Marieta tenía un horror instintivo a la oscuridad. Aquella casa grande y desconocida le causaba miedo; creyó ver en la sombra la cara ancha y pecosa de la siñá Tomasa, y, trémula, con paso precipitado, creyendo que alguien la tiraba de la falda, se metió en el estudi siguiendo a su marido.
Ahora se fijaba en aquella habitación, la mejor de la casa, con su silletería de Vitoria, las paredes cubiertas de cromos religiosos con apagadas lamparillas al frente y sus colosales armarios de pino para la ropa.
Sobre la ventruda cómoda, con
agarraderas de bronce, elevábase una enorme urna llena de santos y de flores, ajadas; rodeábanla candelabros de cristal con velas amarillas, torcidas por el tiempo y moteadas por las moscas; cerca de la cama, la pililla de agua bendita, con la palma del Domingo de Ramos, y junto a ellas, colgando de un clavo, la escopeta del tío Sento: un mosquetón con dos cañones como trabucos, cargados siempre de perdigón gordo, por lo que pudiera ocurrir.
Y como suprema muestra de magnificencia, como complemento del moblaje, aquella cama famosa de la siñá Tomasa, complicada fábrica de madera tallada y pintada, ostentando en la cabecera media corte celestial, y con un monte de colchones, cuya cima cubría el rojo damasco.
El marido sonreía satisfecho de su triunfo.
¿No veía ella cómo
por fin entraba?

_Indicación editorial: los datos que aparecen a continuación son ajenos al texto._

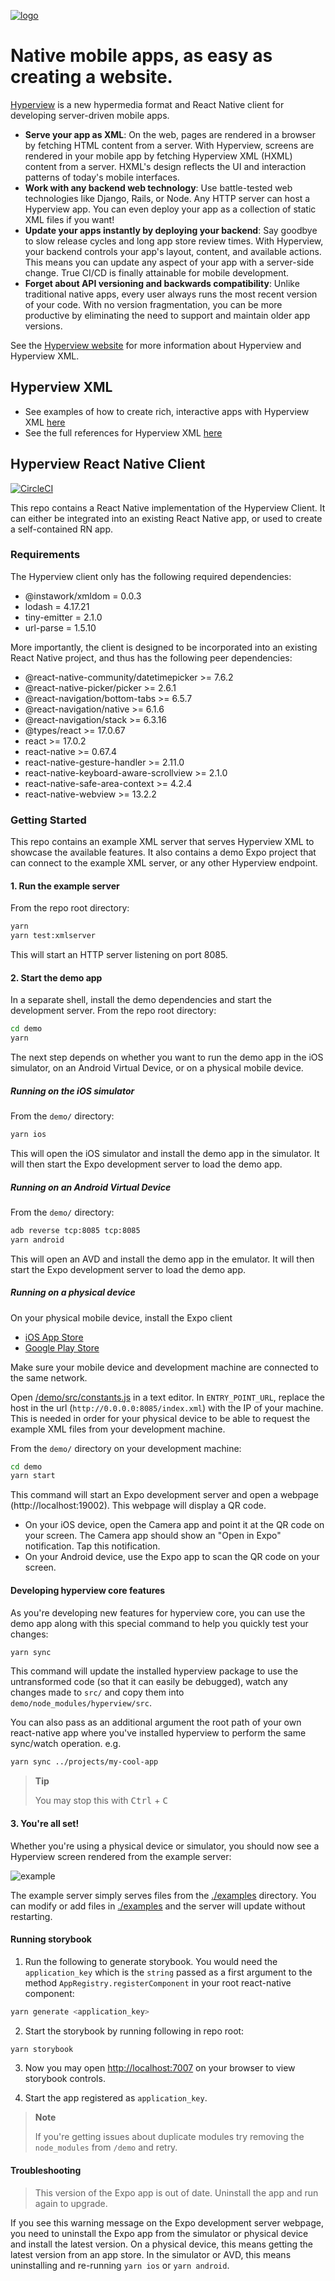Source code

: [![logo](./demo/assets/icon_small.png)](https://hyperview.org)

# Native mobile apps, as easy as creating a website.

[Hyperview](https://hyperview.org) is a new hypermedia format and React Native client for developing server-driven mobile apps.

- **Serve your app as XML**: On the web, pages are rendered in a browser by fetching HTML content from a server. With Hyperview, screens are rendered in your mobile app by fetching Hyperview XML (HXML) content from a server. HXML's design reflects the UI and interaction patterns of today's mobile interfaces.
- **Work with any backend web technology**: Use battle-tested web technologies like Django, Rails, or Node. Any HTTP server can host a Hyperview app. You can even deploy your app as a collection of static XML files if you want!
- **Update your apps instantly by deploying your backend**: Say goodbye to slow release cycles and long app store review times. With Hyperview, your backend controls your app's layout, content, and available actions. This means you can update any aspect of your app with a server-side change. True CI/CD is finally attainable for mobile development.
- **Forget about API versioning and backwards compatibility**: Unlike traditional native apps, every user always runs the most recent version of your code. With no version fragmentation, you can be more productive by eliminating the need to support and maintain older app versions.

See the [Hyperview website](https://hyperview.org) for more information about Hyperview and Hyperview XML.

## Hyperview XML

- See examples of how to create rich, interactive apps with Hyperview XML [here](https://hyperview.org/docs/example_navigation)
- See the full references for Hyperview XML [here](https://hyperview.org/docs/reference_screen)

## Hyperview React Native Client

[![CircleCI](https://circleci.com/gh/Instawork/hyperview.svg?style=svg)](https://circleci.com/gh/Instawork/hyperview)

This repo contains a React Native implementation of the Hyperview Client. It can either be integrated into an existing React Native app, or used to create a self-contained RN app.

### Requirements

The Hyperview client only has the following required dependencies:

- @instawork/xmldom = 0.0.3
- lodash = 4.17.21
- tiny-emitter = 2.1.0
- url-parse = 1.5.10

More importantly, the client is designed to be incorporated into an existing React Native project, and thus has the following peer dependencies:

- @react-native-community/datetimepicker >= 7.6.2
- @react-native-picker/picker >= 2.6.1
- @react-navigation/bottom-tabs >= 6.5.7
- @react-navigation/native >= 6.1.6
- @react-navigation/stack >= 6.3.16
- @types/react >= 17.0.67
- react >= 17.0.2
- react-native >= 0.67.4
- react-native-gesture-handler >= 2.11.0
- react-native-keyboard-aware-scrollview >= 2.1.0
- react-native-safe-area-context >= 4.2.4
- react-native-webview >= 13.2.2

### Getting Started

This repo contains an example XML server that serves Hyperview XML to showcase the available features.
It also contains a demo Expo project that can connect to the example XML server, or any other Hyperview endpoint.

#### 1. Run the example server

From the repo root directory:

```sh
yarn
yarn test:xmlserver
```

This will start an HTTP server listening on port 8085.

#### 2. Start the demo app

In a separate shell, install the demo dependencies and start the development server. From the repo root directory:

```sh
cd demo
yarn
```

The next step depends on whether you want to run the demo app in the iOS simulator, on an Android Virtual Device, or on a physical mobile device.

##### Running on the iOS simulator

From the `demo/` directory:

```sh
yarn ios
```

This will open the iOS simulator and install the demo app in the simulator. It will then start the Expo development server to load the demo app.

##### Running on an Android Virtual Device

From the `demo/` directory:

```sh
adb reverse tcp:8085 tcp:8085
yarn android
```

This will open an AVD and install the demo app in the emulator. It will then start the Expo development server to load the demo app.

##### Running on a physical device

On your physical mobile device, install the Expo client

- [iOS App Store](https://itunes.apple.com/us/app/expo-client/id982107779?mt=8)
- [Google Play Store](https://play.google.com/store/apps/details?id=host.exp.exponent)

Make sure your mobile device and development machine are connected to the same network.

Open [/demo/src/constants.js](/demo/src/constants.js) in a text editor. In `ENTRY_POINT_URL`, replace the host in the url (`http://0.0.0.0:8085/index.xml`) with the IP of your machine. This is needed in order for your physical device to be able to request the example XML files from your development machine.

From the `demo/` directory on your development machine:

```sh
cd demo
yarn start
```

This command will start an Expo development server and open a webpage (http://localhost:19002). This webpage will display a QR code.

- On your iOS device, open the Camera app and point it at the QR code on your screen. The Camera app should show an "Open in Expo" notification. Tap this notification.
- On your Android device, use the Expo app to scan the QR code on your screen.

#### Developing hyperview core features

As you're developing new features for hyperview core, you can use the demo app along with this special command to help you quickly test your changes:

```sh
yarn sync
```

This command will update the installed hyperview package to use the untransformed code (so that it can easily be debugged), watch any changes made to `src/` and copy them into `demo/node_modules/hyperview/src`.

You can also pass as an additional argument the root path of your own react-native app where you've installed hyperview to perform the same sync/watch operation. e.g.

```sh
yarn sync ../projects/my-cool-app
```

> **Tip**
>
> You may stop this with <kbd>Ctrl</kbd> + <kbd>C</kbd>

#### 3. You're all set!

Whether you're using a physical device or simulator, you should now see a Hyperview screen rendered from the example server:

![example](./demo/assets/example.gif)

The example server simply serves files from the [./examples](/examples) directory. You can modify or add files in [./examples](/examples) and the server will update without restarting.

#### Running storybook

1. Run the following to generate storybook. You would need the `application_key` which is the `string` passed as a first argument to the method `AppRegistry.registerComponent` in your root react-native component:

```bash
yarn generate <application_key>
```

2. Start the storybook by running following in repo root:

```bash
yarn storybook
```

3. Now you may open [http://localhost:7007](http://localhost:7007) on your browser to view storybook controls.

4. Start the app registered as `application_key`.

> **Note**
>
> If you're getting issues about duplicate modules try removing the `node_modules` from `/demo` and retry.

#### Troubleshooting

> This version of the Expo app is out of date. Uninstall the app and run again to upgrade.

If you see this warning message on the Expo development server webpage, you need to uninstall the Expo app from the simulator or physical device and install the latest version. On a physical device, this means getting the latest version from an app store. In the simulator or AVD, this means uninstalling and re-running `yarn ios` or `yarn android`.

Debía obedecerle siempre y no ser tonta. Él sólo deseaba su bien, por lo mismo que la quería mucho.
El viejo a pesar de su rudeza, decía esto con expresión dulzona, como si aún tuviera en su boca algún confite de la comida, y extendiendo las manos con audacia.

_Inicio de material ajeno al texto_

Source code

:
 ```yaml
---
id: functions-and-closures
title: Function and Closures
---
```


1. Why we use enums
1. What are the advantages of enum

-¡Estigas quiet! -decía Marieta con voz sofocada por el miedo-. ¡No s'acoste!
Y mudaba de sitio, huyendo de su marido. Iba de una parte a otra, mirando con ansiedad las paredes, como si esperara ver en ellas algún agujero, algo por donde escapar.
Si no sentía tanto miedo en la oscuridad, pronto hubiera abierto la puerta del estudi,
huyendo de aquella lucha insostenible.